= Mulovsky expedition =

The Mulovsky expedition was a Russian naval expedition planned by Catherine II of Russia, to be led by Captain Grigory Ivanovich Mulovsky. The expedition never took place, due to the outbreak of the Russo-Turkish War.

==Initial plans==

In January 1787, the 22nd year of Catherine II of Russia, two edicts emerged "on the occasion of attempts on the part of English commercial traders to develop trading and commerce in the wildlife of the Eastern Sea", from the Board of Foreign Affairs and the Board of Admiralty. By the first of these, it was ordered that measures be taken "for the maintenance of our right" to the lands discovered by Russians, and by the second, to send four warships from the Baltic Sea by the Cape of Good Hope and Sunda Strait to Kamchatka.

==Captain and crew==
Captain of the 1st. rank Grigory Ivanovich Mulovsky was appointed commander of this squadron (the number of whose ships was brought up to five) and in his instructions the Admiralty Board set out the problem of the protection of Russian interests in the seas between Kamchatka and America. The expedition was supplied with cast iron escutcheons and specially prepared medals; they were to go with the scientists.
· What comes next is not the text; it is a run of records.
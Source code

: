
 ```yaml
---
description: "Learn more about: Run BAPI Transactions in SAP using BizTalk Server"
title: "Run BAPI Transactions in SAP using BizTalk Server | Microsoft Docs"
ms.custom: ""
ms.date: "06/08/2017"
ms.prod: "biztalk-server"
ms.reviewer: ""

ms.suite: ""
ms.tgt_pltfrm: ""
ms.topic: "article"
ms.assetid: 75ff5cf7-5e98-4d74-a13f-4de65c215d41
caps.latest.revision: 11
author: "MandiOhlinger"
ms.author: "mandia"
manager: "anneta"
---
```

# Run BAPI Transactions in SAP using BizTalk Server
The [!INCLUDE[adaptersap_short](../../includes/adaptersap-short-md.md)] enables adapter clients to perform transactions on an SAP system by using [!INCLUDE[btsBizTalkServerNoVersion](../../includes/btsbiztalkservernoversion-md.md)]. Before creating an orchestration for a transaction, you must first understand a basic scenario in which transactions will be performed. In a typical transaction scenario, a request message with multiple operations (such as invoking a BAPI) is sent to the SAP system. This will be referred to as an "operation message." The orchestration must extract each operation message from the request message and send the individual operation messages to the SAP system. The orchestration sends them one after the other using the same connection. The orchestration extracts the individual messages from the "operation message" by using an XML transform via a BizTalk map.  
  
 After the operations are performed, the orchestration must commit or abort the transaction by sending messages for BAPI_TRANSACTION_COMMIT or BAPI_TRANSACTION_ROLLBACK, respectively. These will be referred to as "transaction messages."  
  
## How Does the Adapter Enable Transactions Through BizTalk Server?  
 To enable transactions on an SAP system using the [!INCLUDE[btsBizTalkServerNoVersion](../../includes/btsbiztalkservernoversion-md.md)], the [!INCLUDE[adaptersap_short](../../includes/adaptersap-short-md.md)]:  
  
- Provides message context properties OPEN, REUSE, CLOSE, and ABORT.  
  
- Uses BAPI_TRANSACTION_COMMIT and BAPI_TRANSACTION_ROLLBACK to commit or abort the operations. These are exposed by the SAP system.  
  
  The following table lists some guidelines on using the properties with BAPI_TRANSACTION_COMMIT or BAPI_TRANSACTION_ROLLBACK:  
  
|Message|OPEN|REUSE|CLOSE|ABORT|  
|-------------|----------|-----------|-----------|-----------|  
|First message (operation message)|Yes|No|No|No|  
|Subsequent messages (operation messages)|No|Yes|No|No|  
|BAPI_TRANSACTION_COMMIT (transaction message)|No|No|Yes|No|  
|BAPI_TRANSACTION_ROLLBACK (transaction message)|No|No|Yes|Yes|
It was proposed that the officers keep journals with ethnographical notes and gather collections and compose dictionaries. It was ordered that, after annexing them to Russia, all the Kurile Islands be described, the island of Sakhalin be sailed around and described, that the voyage be continued to Nootka Sound (off Vancouver Island) and that, after investigating that place, the entire coast from "Nootka to the initial point of discovery by Chirikov" be annexed to Russia if it was not already occupied by another power. The expeditions was then to proceed along the coast of Alaska and to "formally to take possession" of it, to destroy foreign armorial bearings and insignia and everywhere establish signs of its belonging to Russia.

James Trevenen, a British Royal Navy officer and companion of Captain James Cook, was connected with the Mulovsky expedition. In the spring of 1787, Catherine II received his project for developing the fur trade in the Pacific Ocean, which included the dispatch of three ships from Kronstadt by Cape Horn: two would remain on the coast of Kamchatka, the third would take on furs obtained to China or Japan; one or two additional ships yearly would ensure communication with the Baltic, which had to become a very good school for Russian seamen, and ensure supplies for the traders. The project was received by the Empress with enthusiasm, and Trevenen was admitted into the Russian fleet as a captain of the 2nd rank.

Another companion of Cook, the naturalist Georg Forster, was invited to participate in the expedition. He was appointed "historiographer of the fleet", according to the program of the expedition actively drawn up by Peter Simon Pallas.

==Cancellation==
The World, of 23 November 1787, reported that:

The squadron, which the Empress of Russia is about to send to Kamschatka, is now ready, and is victualled for three years. It is commanded by Mr. Mulosky, who received his education in England, and afterwards served as a Midshipman in our Navy.

However the Mulovsky expedition was cancelled by Catherine II on 28 October 1787 in connection with the Russo-Turkish War. The next year the Russo-Swedish War began, during which both Mulovsky and Trevenen perished in separate naval battles against the Swedes.

==Context==
The conception of the Mulovsky expedition and Trevenen's project anticipated the idea of the 19th century Russian round-the-world and voyages, just as in part it did the scheme of supplying and maintaining commercial communications with Russian America.